Scale Constraints Favor Small Specialists
Ani Banerjee, co-founder of Andromeda Group, on secondary diligence and companies staying private
This is really a scale problem, not just a skill problem. Small funds can buy odd lots, sit through volatility, and spend weeks piecing together sparse information on one company. Large funds usually cannot. Once a fund gets very big, each position has to absorb much more capital, fit tighter risk rules, and show smoother short term marks, which pushes it toward broad, liquid opportunities instead of niche late stage secondaries or other messy private deals.
-
In late stage private secondaries, access is often block by block and relationship driven.
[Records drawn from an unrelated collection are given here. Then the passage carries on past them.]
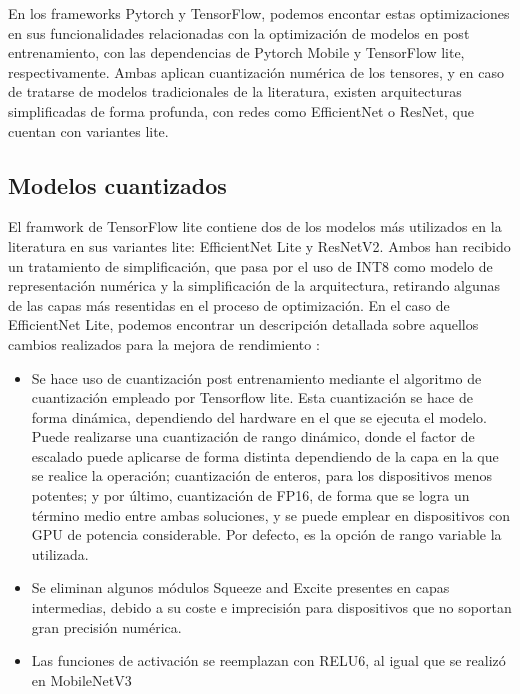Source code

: En los frameworks Pytorch y TensorFlow, podemos encontar estas optimizaciones en sus funcionalidades relacionadas con la optimización de modelos en post entrenamiento, con las dependencias de Pytorch Mobile y TensorFlow lite, respectivamente. Ambas aplican cuantización numérica de los tensores, y en caso de tratarse de modelos tradicionales de la literatura, existen arquitecturas simplificadas de forma profunda, con redes como EfficientNet o ResNet, que cuentan con variantes lite.

\subsection{Modelos cuantizados}

El framwork de TensorFlow lite contiene dos de los modelos más utilizados en la literatura en sus variantes lite: EfficientNet Lite y ResNetV2. Ambos han recibido un tratamiento de simplificación, que pasa por el uso de INT8 como modelo de representación numérica y la simplificación de la arquitectura, retirando algunas de las capas más resentidas en el proceso de optimización. En el caso de EfficientNet Lite, podemos encontrar un descripción detallada sobre aquellos cambios realizados para la mejora de rendimiento \cite{eflite2}:

\begin{itemize}
	\item Se hace uso de cuantización post entrenamiento mediante el algoritmo de cuantización empleado por Tensorflow lite. Esta cuantización se hace de forma dinámica, dependiendo del hardware en el que se ejecuta el modelo. Puede realizarse una cuantización de rango dinámico, donde el factor de escalado puede aplicarse de forma distinta dependiendo de la capa en la que se realice la operación; cuantización de enteros, para los dispositivos menos potentes; y 	por último, cuantización de FP16, de forma que se logra un término medio entre ambas soluciones, y se puede emplear en dispositivos con GPU de potencia considerable. Por defecto, es la opción de rango variable la utilizada.
	\item Se eliminan algunos módulos Squeeze and Excite presentes en capas intermedias, debido a su coste e imprecisión para dispositivos que no soportan gran precisión numérica.
	\item Las funciones de activación se reemplazan con RELU6, al igual que se realizó en MobileNetV3 \cite {howard2019searching} 
\end{itemize}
Buyers may need founder approval, a ROFR waiver, and enough conviction to underwrite with limited data. That favors smaller specialists that can move opportunistically on unusual situations.
-
Large pools of capital face a position sizing problem. If a fund needs to put tens or hundreds of millions to work, a quirky $5 million or $15 million secondary block is not worth the effort, even if the return is attractive. Smaller managers can make those trades matter.
-
The same dynamic shows up across private markets. As companies stay private longer and secondary liquidity grows, there is more room for investors focused on cap table cleanup, employee liquidity, or selective late stage common stock, while giant funds gravitate to standardized rounds and broad exposure.
As private markets keep deepening, more of the alpha will sit in these narrow pockets where speed, relationships, and comfort with imperfect information matter more than raw capital. That should keep creating room for small specialist funds, even as the largest managers capture the more standardized, high volume part of the market.